Art piece: a reminder that diversity is “a work in progress”

Though a mosaic of purple, green, orange, blue and black acrylic paints has dried, a collaborative artwork installed in the lobby of the Duke Office of Information Technology’s administrative offices serves as a reminder that working to foster diversity is not not finished.

About 40 members of the Duke community cheered on Aug. 29 as an art blanket came down to reveal a colorful 4-by-6-foot logo for DiversifyIT representing unity in IT. DiversifyITa community led by staff working to raise awareness and support of all identities in computing at Duke, organized the project, and the art will be located on the first floor of the Power House Building on Fuller Street in Durham.

“I call this mural ‘A Work in Progress’ because I thought knowledge, connection and connection are far from over,” said J. Brandon Johnson, IT analyst at Academic Media Services and Chairman of the DiversifyIT Communications Committee. “The threads that divide us continue to be present and the challenges we face in overcoming them are as complicated as they are insidiously pervasive. Now that this torch that exemplified our empathy is lit, it will enlighten and inspire all who will witness it.

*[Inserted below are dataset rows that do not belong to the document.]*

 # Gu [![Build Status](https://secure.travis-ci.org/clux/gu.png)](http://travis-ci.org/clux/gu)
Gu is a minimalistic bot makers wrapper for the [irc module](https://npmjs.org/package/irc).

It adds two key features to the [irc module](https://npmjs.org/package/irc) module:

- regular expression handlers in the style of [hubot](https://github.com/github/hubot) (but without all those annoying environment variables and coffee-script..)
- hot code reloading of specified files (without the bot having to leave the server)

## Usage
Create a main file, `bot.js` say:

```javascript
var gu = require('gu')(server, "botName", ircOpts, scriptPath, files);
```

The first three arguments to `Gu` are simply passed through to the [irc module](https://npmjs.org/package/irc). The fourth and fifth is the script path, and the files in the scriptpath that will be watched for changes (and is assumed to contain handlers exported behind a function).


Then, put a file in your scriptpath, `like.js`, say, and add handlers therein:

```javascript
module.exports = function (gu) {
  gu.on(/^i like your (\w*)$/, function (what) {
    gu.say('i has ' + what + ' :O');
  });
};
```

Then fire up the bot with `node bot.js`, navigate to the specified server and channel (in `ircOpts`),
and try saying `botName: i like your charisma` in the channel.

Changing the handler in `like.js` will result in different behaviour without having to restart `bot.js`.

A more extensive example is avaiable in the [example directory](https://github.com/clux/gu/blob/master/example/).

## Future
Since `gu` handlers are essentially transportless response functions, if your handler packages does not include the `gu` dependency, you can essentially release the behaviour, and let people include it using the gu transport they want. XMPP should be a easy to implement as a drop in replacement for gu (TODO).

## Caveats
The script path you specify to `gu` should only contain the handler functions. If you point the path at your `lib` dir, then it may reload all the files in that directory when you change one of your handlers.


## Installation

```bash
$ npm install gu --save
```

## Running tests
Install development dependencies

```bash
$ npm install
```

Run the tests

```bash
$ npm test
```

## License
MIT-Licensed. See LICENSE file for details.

Johnson created the original DiversifyIT digital logo using Photoshop and Adobe Illustrator in 2020. Approximately 53 Duke IT professionals contributed to the paint project, which depicts the silhouettes of a variety of people representing the diversity in computing.Attendees at the DiversifyIT unveiling gathered to see A Work In Progress come to life after 53 Duke IT professionals contributed to the work.  Photo taken by Jack Frederick.

Johnson pitched the idea for the art to the DiversifyIT leadership team last year with the goal of building community. It was organized to emulate the fun of making childhood art as children, which Johnson called the “purest form of connection.”

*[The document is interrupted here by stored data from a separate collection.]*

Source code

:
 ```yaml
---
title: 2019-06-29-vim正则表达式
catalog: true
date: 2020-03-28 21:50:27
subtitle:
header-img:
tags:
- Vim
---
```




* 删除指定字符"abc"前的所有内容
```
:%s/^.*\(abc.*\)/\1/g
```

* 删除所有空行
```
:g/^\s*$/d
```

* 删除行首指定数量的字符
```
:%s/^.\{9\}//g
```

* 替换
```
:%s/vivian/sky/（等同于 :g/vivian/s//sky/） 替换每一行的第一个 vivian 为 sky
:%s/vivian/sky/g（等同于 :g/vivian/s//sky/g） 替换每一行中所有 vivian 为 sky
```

“DiversifyIT is where the IT professionals at Duke let us all get to work,” said Laura Webb, co-president of DiversifyIT and project manager at OIT. “Creating this art exhibit together has shown us another way people want to come together to have conversations that allow us to learn how to do that. There’s no one right way to find those connections. , but what matters is putting all of our individual ‘pieces’ together – seeing each piece, making space for each piece, valuing each piece.”

At in-person events, attendees were encouraged to pick up a paintbrush and add their own creativity to the work, even if just for a few minutes, while chatting and spending time in community with colleagues.

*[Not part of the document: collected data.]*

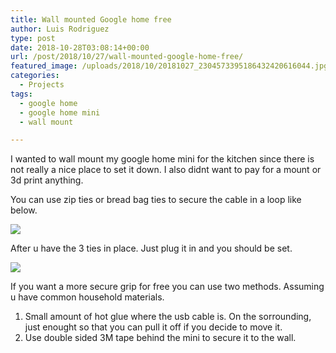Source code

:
 ```yaml
---
title: Wall mounted Google home free
author: Luis Rodriguez
type: post
date: 2018-10-28T03:08:14+00:00
url: /post/2018/10/27/wall-mounted-google-home-free/
featured_image: /uploads/2018/10/20181027_2304573395186432420616044.jpg
categories:
  - Projects
tags:
  - google home
  - google home mini
  - wall mount

---
```

I wanted to wall mount my google home mini for the kitchen since there is not really a nice place to set it down. I also didnt want to pay for a mount or 3d print anything.

You can use zip ties or bread bag ties to secure the cable in a loop like below.

![](/uploads/2018/10/20181027_2304361152181891921713046.jpg)

After u have the 3 ties in place. Just plug it in and you should be set.

<!--more-->

![](/uploads/2018/10/20181027_2304573395186432420616044.jpg)

If you want a more secure grip for free you can use two methods. Assuming u have common household materials.

  1. Small amount of hot glue where the usb cable is. On the sorrounding, just enought so that you can pull it off if you decide to move it.
  2. Use double sided 3M tape behind the mini to secure it to the wall.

The August 29 installation ceremony brought together community members from across campus, including Vice President and Chief Information Officer Tracy Futhey and Executive Vice President Daniel Ennis.After the ceremony, artist and project manager J. Brandon Johnson, left, spoke with Executive Vice President Daniel Ennis about community service.  Photo taken by Jack Frederick.

Futhey and Ennis each mentioned being struck by the DiversityIT group’s dedication to helping support diversity, equity and inclusion on campus.

“DiversifyIT is just one spectacular organic effort to help build community and create a sense of belonging for anyone from any background, from any background,” Ennis said. “It’s just a huge additional impact, and if I could take what they generated and all the energy and momentum and goodwill they generated and replicate that in other departments, I would. would do in a heartbeat.”

Computing is a field historically dominated by white men. According zippia, 25% of technology jobs in the United States are held by women; Black Americans hold 7% of jobs in America’s tech sector.

The work of DiversifyIT, which has 337 members at Duke, improves the inclusivity and visibility of diversity in IT on campus. Art will be a symbol of diversity and their work.After the artwork was unveiled, attendees took a closer look at it on the left side of the Power House lobby.  Photo taken by Jack Frederick.

“When I first heard about DiversiftyIT, I thought it was a great way to start a conversation,” said Adam To, senior cloud security engineer at OIT. “A conversation can help create new awareness, understanding and perspective, leading to collaboration and change. This mural represents the beginning of that conversation.